### Exercise description
How many lines in the listing contain the word "wird"? Reply with the number alone.
____
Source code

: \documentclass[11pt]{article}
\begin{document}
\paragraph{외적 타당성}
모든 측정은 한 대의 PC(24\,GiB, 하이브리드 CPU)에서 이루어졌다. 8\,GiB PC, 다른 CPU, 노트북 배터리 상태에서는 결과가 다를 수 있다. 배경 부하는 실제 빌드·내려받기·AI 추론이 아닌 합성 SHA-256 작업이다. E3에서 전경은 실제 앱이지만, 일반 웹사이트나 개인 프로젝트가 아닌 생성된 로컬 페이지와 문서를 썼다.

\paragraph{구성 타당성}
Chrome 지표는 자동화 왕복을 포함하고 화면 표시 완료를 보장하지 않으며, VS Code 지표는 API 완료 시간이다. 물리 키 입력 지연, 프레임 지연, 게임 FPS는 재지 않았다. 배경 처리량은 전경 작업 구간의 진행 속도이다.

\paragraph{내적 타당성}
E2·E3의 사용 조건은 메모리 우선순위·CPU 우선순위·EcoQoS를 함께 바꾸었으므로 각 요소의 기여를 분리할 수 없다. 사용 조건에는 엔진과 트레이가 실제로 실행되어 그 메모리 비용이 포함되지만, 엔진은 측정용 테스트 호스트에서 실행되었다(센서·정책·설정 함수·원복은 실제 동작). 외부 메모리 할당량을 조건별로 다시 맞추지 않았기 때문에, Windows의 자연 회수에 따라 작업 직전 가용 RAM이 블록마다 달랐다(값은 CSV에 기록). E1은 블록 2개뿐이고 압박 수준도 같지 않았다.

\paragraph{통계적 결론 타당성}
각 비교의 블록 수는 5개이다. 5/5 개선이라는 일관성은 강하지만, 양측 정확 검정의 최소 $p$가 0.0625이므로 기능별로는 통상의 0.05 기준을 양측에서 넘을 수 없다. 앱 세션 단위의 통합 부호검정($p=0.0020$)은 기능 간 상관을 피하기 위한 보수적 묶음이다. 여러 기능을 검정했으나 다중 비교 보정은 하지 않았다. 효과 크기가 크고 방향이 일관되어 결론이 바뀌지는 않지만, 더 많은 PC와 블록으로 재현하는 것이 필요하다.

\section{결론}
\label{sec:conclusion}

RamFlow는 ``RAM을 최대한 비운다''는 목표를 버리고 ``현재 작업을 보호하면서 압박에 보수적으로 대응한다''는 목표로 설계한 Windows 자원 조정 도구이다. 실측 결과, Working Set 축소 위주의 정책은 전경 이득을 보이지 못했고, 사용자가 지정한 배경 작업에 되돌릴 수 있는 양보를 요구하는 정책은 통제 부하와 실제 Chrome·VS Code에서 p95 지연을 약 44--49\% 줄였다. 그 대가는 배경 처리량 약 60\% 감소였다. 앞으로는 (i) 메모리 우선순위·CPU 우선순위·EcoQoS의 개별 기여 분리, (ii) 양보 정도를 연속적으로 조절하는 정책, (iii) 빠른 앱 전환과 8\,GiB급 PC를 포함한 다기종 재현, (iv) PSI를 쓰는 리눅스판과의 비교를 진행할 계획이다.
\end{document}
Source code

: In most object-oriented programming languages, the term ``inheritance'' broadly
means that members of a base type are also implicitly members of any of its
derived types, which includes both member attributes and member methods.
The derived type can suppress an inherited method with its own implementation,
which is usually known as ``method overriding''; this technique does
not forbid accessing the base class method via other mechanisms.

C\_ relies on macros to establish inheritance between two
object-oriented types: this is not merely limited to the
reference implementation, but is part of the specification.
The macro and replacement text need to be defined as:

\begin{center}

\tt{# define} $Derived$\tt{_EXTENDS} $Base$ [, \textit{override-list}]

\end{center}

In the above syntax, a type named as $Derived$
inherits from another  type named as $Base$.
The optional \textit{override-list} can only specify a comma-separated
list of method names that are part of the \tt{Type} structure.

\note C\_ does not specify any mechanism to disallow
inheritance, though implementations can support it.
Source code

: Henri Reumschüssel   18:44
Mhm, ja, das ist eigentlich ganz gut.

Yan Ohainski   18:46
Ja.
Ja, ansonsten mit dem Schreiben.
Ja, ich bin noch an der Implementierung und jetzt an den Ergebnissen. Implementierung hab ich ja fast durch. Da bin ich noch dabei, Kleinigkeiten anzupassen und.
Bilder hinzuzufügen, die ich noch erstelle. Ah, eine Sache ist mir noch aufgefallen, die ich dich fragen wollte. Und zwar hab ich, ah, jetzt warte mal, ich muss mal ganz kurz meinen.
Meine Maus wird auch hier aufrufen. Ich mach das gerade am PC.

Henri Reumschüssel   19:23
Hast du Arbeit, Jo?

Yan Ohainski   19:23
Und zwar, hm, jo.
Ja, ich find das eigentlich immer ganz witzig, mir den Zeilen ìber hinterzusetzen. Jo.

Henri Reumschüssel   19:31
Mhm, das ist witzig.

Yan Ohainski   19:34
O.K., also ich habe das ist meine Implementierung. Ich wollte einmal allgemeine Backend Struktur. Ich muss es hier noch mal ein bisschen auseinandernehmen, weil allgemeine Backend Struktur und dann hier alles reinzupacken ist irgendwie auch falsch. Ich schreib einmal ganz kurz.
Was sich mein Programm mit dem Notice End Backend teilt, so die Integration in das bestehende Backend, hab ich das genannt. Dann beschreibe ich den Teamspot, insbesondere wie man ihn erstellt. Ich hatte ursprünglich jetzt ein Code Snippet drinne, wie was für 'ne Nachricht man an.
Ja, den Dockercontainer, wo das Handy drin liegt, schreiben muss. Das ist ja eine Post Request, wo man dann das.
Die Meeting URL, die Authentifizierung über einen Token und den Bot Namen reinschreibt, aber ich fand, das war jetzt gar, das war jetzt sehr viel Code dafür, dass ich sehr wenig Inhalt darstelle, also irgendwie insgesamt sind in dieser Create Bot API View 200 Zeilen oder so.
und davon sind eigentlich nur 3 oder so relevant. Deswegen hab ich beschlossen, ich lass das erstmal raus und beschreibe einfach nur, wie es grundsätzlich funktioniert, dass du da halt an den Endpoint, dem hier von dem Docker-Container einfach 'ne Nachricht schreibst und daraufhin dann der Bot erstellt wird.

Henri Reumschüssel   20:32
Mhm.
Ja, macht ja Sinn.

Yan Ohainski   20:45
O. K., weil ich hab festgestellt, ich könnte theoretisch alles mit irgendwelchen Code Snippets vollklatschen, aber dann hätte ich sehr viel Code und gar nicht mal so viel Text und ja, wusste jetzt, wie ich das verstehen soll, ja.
____
### Exercise response
2